Metal binding site in the ferroxidase center of the SFER4 (a) and its variant E173A (b). A metal binding site positioned near the center (described below) is also shown a. The atom color code is black for calcium and gray for oxygen of water. Gray broken lines, hydrogen bonds; black broken lines, metal coordination bonds.

FIGURE 6.

A novel metal binding site coordinated by Glu¹⁷³. A novel metal binding site is represented by coordination residues, Glu¹⁷³ and Thr¹⁶⁸, with the electron density (2|F_o| − |F_c|) contoured at 1.5σ shown as a mesh. The atom color code is black for calcium and gray for oxygen of water. Black broken lines indicate the metal coordination bonds.

FIGURE 7.

Effect of E173A mutation on iron oxidation rates of plant ferritin SFER4. Progress curves of μ-oxo-bridged Fe(III) generation monitored at 310 nm upon the addition of ferrous iron sulfate ammonium to the SFER4 and its E173A variant at a protein concentration of 1 μm and iron concentrations of 20 (a) and 100 (b) μm.
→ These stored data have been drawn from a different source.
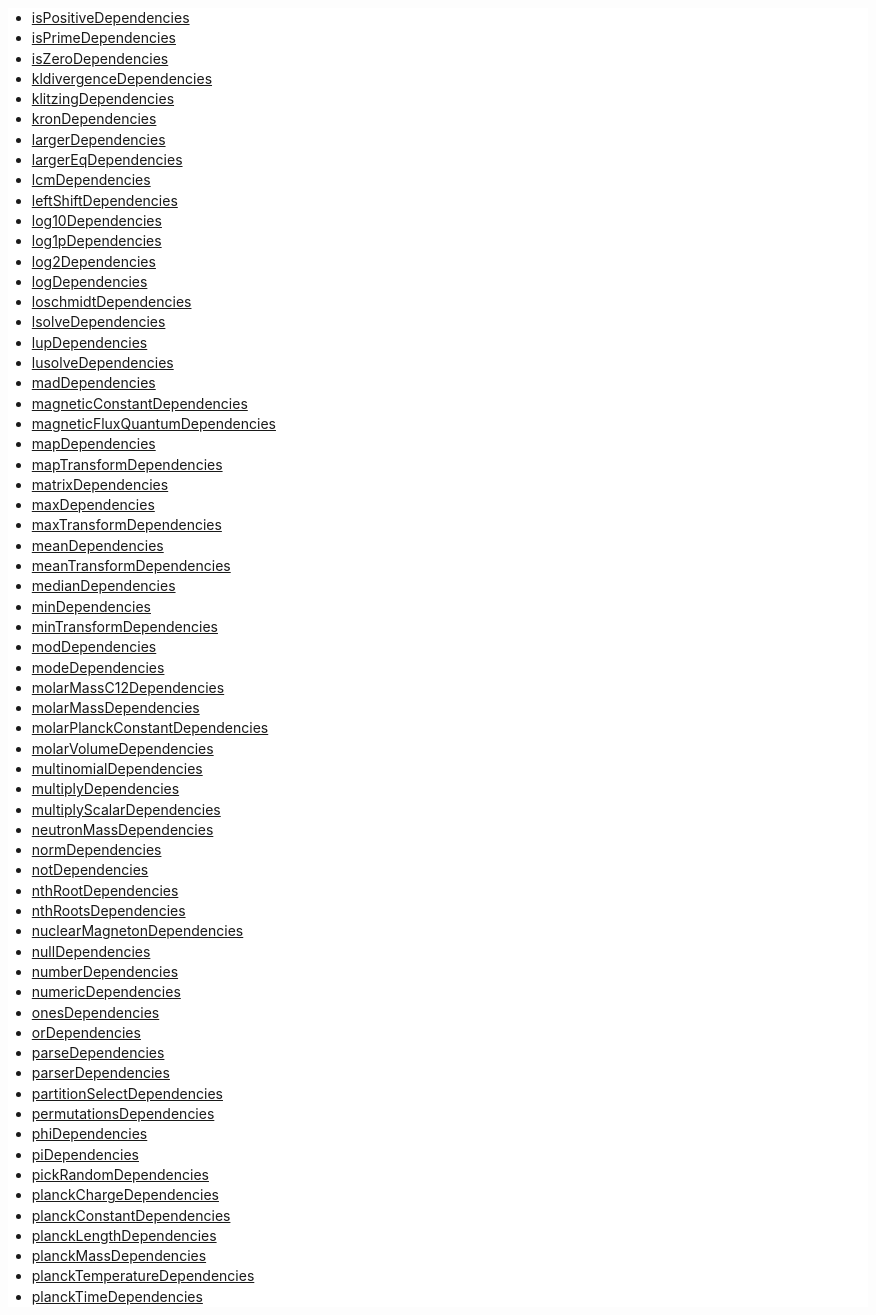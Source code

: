 * [isPositiveDependencies](math.factorydependencies.md#ispositivedependencies)
* [isPrimeDependencies](math.factorydependencies.md#isprimedependencies)
* [isZeroDependencies](math.factorydependencies.md#iszerodependencies)
* [kldivergenceDependencies](math.factorydependencies.md#kldivergencedependencies)
* [klitzingDependencies](math.factorydependencies.md#klitzingdependencies)
* [kronDependencies](math.factorydependencies.md#krondependencies)
* [largerDependencies](math.factorydependencies.md#largerdependencies)
* [largerEqDependencies](math.factorydependencies.md#largereqdependencies)
* [lcmDependencies](math.factorydependencies.md#lcmdependencies)
* [leftShiftDependencies](math.factorydependencies.md#leftshiftdependencies)
* [log10Dependencies](math.factorydependencies.md#log10dependencies)
* [log1pDependencies](math.factorydependencies.md#log1pdependencies)
* [log2Dependencies](math.factorydependencies.md#log2dependencies)
* [logDependencies](math.factorydependencies.md#logdependencies)
* [loschmidtDependencies](math.factorydependencies.md#loschmidtdependencies)
* [lsolveDependencies](math.factorydependencies.md#lsolvedependencies)
* [lupDependencies](math.factorydependencies.md#lupdependencies)
* [lusolveDependencies](math.factorydependencies.md#lusolvedependencies)
* [madDependencies](math.factorydependencies.md#maddependencies)
* [magneticConstantDependencies](math.factorydependencies.md#magneticconstantdependencies)
* [magneticFluxQuantumDependencies](math.factorydependencies.md#magneticfluxquantumdependencies)
* [mapDependencies](math.factorydependencies.md#mapdependencies)
* [mapTransformDependencies](math.factorydependencies.md#maptransformdependencies)
* [matrixDependencies](math.factorydependencies.md#matrixdependencies)
* [maxDependencies](math.factorydependencies.md#maxdependencies)
* [maxTransformDependencies](math.factorydependencies.md#maxtransformdependencies)
* [meanDependencies](math.factorydependencies.md#meandependencies)
* [meanTransformDependencies](math.factorydependencies.md#meantransformdependencies)
* [medianDependencies](math.factorydependencies.md#mediandependencies)
* [minDependencies](math.factorydependencies.md#mindependencies)
* [minTransformDependencies](math.factorydependencies.md#mintransformdependencies)
* [modDependencies](math.factorydependencies.md#moddependencies)
* [modeDependencies](math.factorydependencies.md#modedependencies)
* [molarMassC12Dependencies](math.factorydependencies.md#molarmassc12dependencies)
* [molarMassDependencies](math.factorydependencies.md#molarmassdependencies)
* [molarPlanckConstantDependencies](math.factorydependencies.md#molarplanckconstantdependencies)
* [molarVolumeDependencies](math.factorydependencies.md#molarvolumedependencies)
* [multinomialDependencies](math.factorydependencies.md#multinomialdependencies)
* [multiplyDependencies](math.factorydependencies.md#multiplydependencies)
* [multiplyScalarDependencies](math.factorydependencies.md#multiplyscalardependencies)
* [neutronMassDependencies](math.factorydependencies.md#neutronmassdependencies)
* [normDependencies](math.factorydependencies.md#normdependencies)
* [notDependencies](math.factorydependencies.md#notdependencies)
* [nthRootDependencies](math.factorydependencies.md#nthrootdependencies)
* [nthRootsDependencies](math.factorydependencies.md#nthrootsdependencies)
* [nuclearMagnetonDependencies](math.factorydependencies.md#nuclearmagnetondependencies)
* [nullDependencies](math.factorydependencies.md#nulldependencies)
* [numberDependencies](math.factorydependencies.md#numberdependencies)
* [numericDependencies](math.factorydependencies.md#numericdependencies)
* [onesDependencies](math.factorydependencies.md#onesdependencies)
* [orDependencies](math.factorydependencies.md#ordependencies)
* [parseDependencies](math.factorydependencies.md#parsedependencies)
* [parserDependencies](math.factorydependencies.md#parserdependencies)
* [partitionSelectDependencies](math.factorydependencies.md#partitionselectdependencies)
* [permutationsDependencies](math.factorydependencies.md#permutationsdependencies)
* [phiDependencies](math.factorydependencies.md#phidependencies)
* [piDependencies](math.factorydependencies.md#pidependencies)
* [pickRandomDependencies](math.factorydependencies.md#pickrandomdependencies)
* [planckChargeDependencies](math.factorydependencies.md#planckchargedependencies)
* [planckConstantDependencies](math.factorydependencies.md#planckconstantdependencies)
* [planckLengthDependencies](math.factorydependencies.md#plancklengthdependencies)
* [planckMassDependencies](math.factorydependencies.md#planckmassdependencies)
* [planckTemperatureDependencies](math.factorydependencies.md#plancktemperaturedependencies)
* [planckTimeDependencies](math.factorydependencies.md#plancktimedependencies)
The formation of μ-oxo-bridged Fe(III) was calculated from absorbance at 310 nm. Data are given as the mean ± S.D. of at least three individual experiments.

FIGURE 8.

The hydrophilic route from the 3-fold channel to the ferroxidase site of the E173A variant (stereo view). This figure is the view from the inner cavity side. The ferroxidase site (Glu⁵⁶, Glu⁹¹, His⁹⁴, Glu¹⁴⁰, and Gln¹⁷⁴) of chain G and the 3-fold channel composed of chains G, F, and O of the E173A variant are illustrated. The 3-fold channel is lined with Asp¹⁶⁴ and Glu¹⁶⁷ of the three chains (left side). The hydrophilic route emerged because of the substitution (E173A) and the kink of the D-helix in Tyr¹⁷⁰. The calcium atoms and water molecules are shown as black and gray balls, respectively.